Conversation Brings Change, Naturally

I’ve been thinking about Media Naturalness theory for some time. Well, more often it just pops up because it’s not like I’ve invested all than much effort into it. In short, if you’re not familiar, Media Naturalness Theory is the idea that human beings were built for face-to-face communication over thousands of years of evolution. Our gestures, voice inflection, eye movement, body language all contribute to giving and receiving information. Therefore anything that shifts away from this “medium” impacts our ability to effectively communicate. There was a lot of study around this with the introduction of email. To learn more I found this Wikipedia article a pretty good place to start.

Being more into the media rich New Social Learning (i.e. learning through social technology), I haven’t put much stock into Media Naturalness theory but I had a bit of an epiphany at a recent meet-up here in Syracuse. I’m a member of a local Bloggers Facebook group. We comment and exchange posts as well as ask for advice, etc. I was wanting to meet some of these fine people in person and pick their brains about blogging and why they do it, how they do it, tools, approaches, etc. I think I’m somewhat of an outlier in this space as I don’t blog for money, I do it for myself (although if the occasional speaking gig arises I usually don’t say no), my topic is a bit fringe, and I’m a bit of a purist in that I focus exclusively on my writing/reflecting and do nothing in regard to researching tags, SEO and monetization.

Meeting virtual friends face to face is always pleasant and since we didn’t engage much in long discussions in our Facebook group the opportunity was there to sit, have a beer and just hear each others voices if nothing else. Upon my arrival I moseyed up to a trio and introduced myself. After exchanging pleasantries I was asked by one, Joe I believe, “So what is it you write about exactly?” Without missing a beat I rattled off something like “I write about organizational social. How increasing transparency and openness can improve performance. You know, how social tools can be used inside an organization for sharing and collaboration.”  As I sputtered out my final words I realized, but didn’t feel compelled to add it in, that I said nothing about learning. I hadn’t even whispered the term that has defined my career for over 20 years now. No ID. No elearning. No L&D. No training. Nothing.

Blogging has a unique pressure that really only strikes you when you hit “publish.” Even as comments to your posts come in, you can pause almost indefinitely and ponder a reply. But in the heat of a face-to-face conversation, with real human eyes cast upon you and ears finely tuned, your response is unrehearsed, visceral and probably the most honest you can give. I write so much on my interest, beliefs, observations, efforts, etc that I really haven’t even given conscious thought to the transformation I have been undertaking. In reflecting on this moment over the past week I started looking back at my conversations online, my blog posts over the past few months and years and the pattern was obvious; I have slowly shifted away from being L&D-centric and have been seeing the whole organization’s role in impacting individual performance. Learning is a part of the work not apart from it. And thus learning is mostly indistinguishable from the other activities that make up the work we do, it is an unconscious underpinning. No longer does learning, in the formal sense, dominate my thinking and practice any more than communication, human interaction, culture, leadership, and trust.

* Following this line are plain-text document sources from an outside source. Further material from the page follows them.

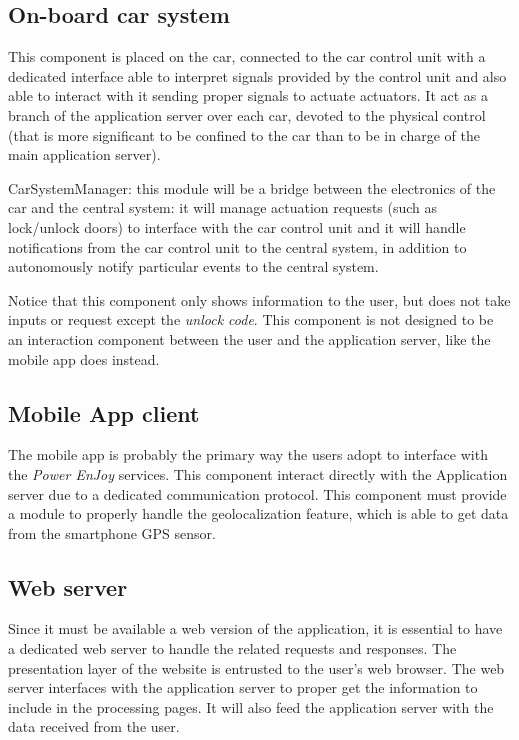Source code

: \documentclass{scrreprt}
\begin{document}
\subsection{On-board car system}
This component is placed on the car, connected to the car control unit with a dedicated interface able to interpret signals provided by the control unit and also able to interact with it sending proper signals to actuate actuators.
It act as a branch of the application server over each car, devoted to the physical control (that is more significant to be confined to the car than to be in charge of the main application server).

CarSystemManager: this module will be a bridge between the electronics of the car and the central system: it will manage actuation requests (such as lock/unlock doors) to interface with the car control unit and it will handle notifications from the car control unit to the central system, in addition to autonomously notify particular events to the central system.

Notice that this component only shows information to the user, but does not take inputs or request except the \emph{unlock code}. This component is not designed to be an interaction component between the user and the application server, like the mobile app does instead.

\subsection{Mobile App client}
The mobile app is probably the primary way the users adopt to interface with the \emph{Power EnJoy} services.
This component interact directly with the Application server due to a dedicated communication protocol.
This component must provide a module to properly handle the geolocalization feature, which is able to get data from the smartphone GPS sensor.

\subsection{Web server}
Since it must be available a web version of the application, it is essential to have a dedicated web server to handle the related requests and responses. The presentation layer of the website is entrusted to the user's web browser.
The web server interfaces with the application server to proper get the information to include in the processing pages. It will also feed the application server with the data received from the user.
\end{document}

Change happens one conversation at a time or in this case, change is made obvious through conversation. And why not – we’ve been learning about others and ourselves this way for thousands of years.

Better for Having Begun

An amazing transformation can happen in the process of writing a blog post. It happens in those initial frustrating moments when you feel your ideas are beginning to be internally challenged, altered and even slipping away.  Each tap of the keyboard is followed by a micro pause of self-doubt on beliefs you once held firm. It’s here, writing in public, that your mind can betray you; you are writer, readers, reviewer, critic. You can’t complete the post, not because others will criticize it but because you have and you no longer align yourself to the original premise. 


Your fingers lift from the keys and you exhale an audible sigh as energy now shifts back to your thoughts, to your network, to your experiences, to your research to clarify and reflect. Defeated? Yes, if your goal was completion. Or no, if your goal is continuous growth – because you really are better for having begun this process.